== Assignment ==
The records below hold a stretch from the line with "## 📊 Repo Status" through the line with "9 hours, 41"; return exactly those lines, ends included, and nothing more.

== Supplied material ==
- - - - - - -
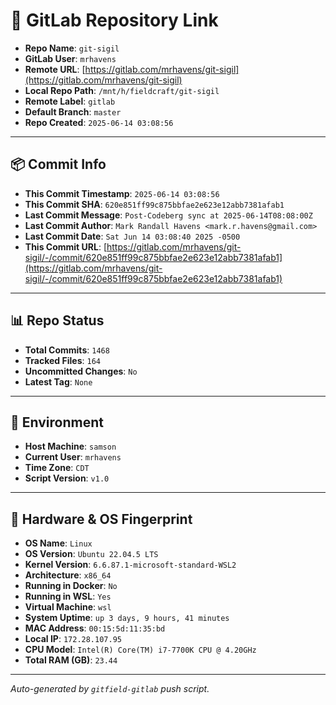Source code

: # 🔗 GitLab Repository Link

- **Repo Name**: `git-sigil`
- **GitLab User**: `mrhavens`
- **Remote URL**: [https://gitlab.com/mrhavens/git-sigil](https://gitlab.com/mrhavens/git-sigil)
- **Local Repo Path**: `/mnt/h/fieldcraft/git-sigil`
- **Remote Label**: `gitlab`
- **Default Branch**: `master`
- **Repo Created**: `2025-06-14 03:08:56`

---

## 📦 Commit Info

- **This Commit Timestamp**: `2025-06-14 03:08:56`
- **This Commit SHA**: `620e851ff99c875bbfae2e623e12abb7381afab1`
- **Last Commit Message**: `Post-Codeberg sync at 2025-06-14T08:08:00Z`
- **Last Commit Author**: `Mark Randall Havens <mark.r.havens@gmail.com>`
- **Last Commit Date**: `Sat Jun 14 03:08:40 2025 -0500`
- **This Commit URL**: [https://gitlab.com/mrhavens/git-sigil/-/commit/620e851ff99c875bbfae2e623e12abb7381afab1](https://gitlab.com/mrhavens/git-sigil/-/commit/620e851ff99c875bbfae2e623e12abb7381afab1)

---

## 📊 Repo Status

- **Total Commits**: `1468`
- **Tracked Files**: `164`
- **Uncommitted Changes**: `No`
- **Latest Tag**: `None`

---

## 🧽 Environment

- **Host Machine**: `samson`
- **Current User**: `mrhavens`
- **Time Zone**: `CDT`
- **Script Version**: `v1.0`

---

## 🧬 Hardware & OS Fingerprint

- **OS Name**: `Linux`
- **OS Version**: `Ubuntu 22.04.5 LTS`
- **Kernel Version**: `6.6.87.1-microsoft-standard-WSL2`
- **Architecture**: `x86_64`
- **Running in Docker**: `No`
- **Running in WSL**: `Yes`
- **Virtual Machine**: `wsl`
- **System Uptime**: `up 3 days, 9 hours, 41 minutes`
- **MAC Address**: `00:15:5d:11:35:bd`
- **Local IP**: `172.28.107.95`
- **CPU Model**: `Intel(R) Core(TM) i7-7700K CPU @ 4.20GHz`
- **Total RAM (GB)**: `23.44`

---

_Auto-generated by `gitfield-gitlab` push script._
- - - - - - -
== Worked solution ==
## 📊 Repo Status

- **Total Commits**: `1468`
- **Tracked Files**: `164`
- **Uncommitted Changes**: `No`
- **Latest Tag**: `None`

---

## 🧽 Environment

- **Host Machine**: `samson`
- **Current User**: `mrhavens`
- **Time Zone**: `CDT`
- **Script Version**: `v1.0`

---

## 🧬 Hardware & OS Fingerprint

- **OS Name**: `Linux`
- **OS Version**: `Ubuntu 22.04.5 LTS`
- **Kernel Version**: `6.6.87.1-microsoft-standard-WSL2`
- **Architecture**: `x86_64`
- **Running in Docker**: `No`
- **Running in WSL**: `Yes`
- **Virtual Machine**: `wsl`
- **System Uptime**: `up 3 days, 9 hours, 41 minutes`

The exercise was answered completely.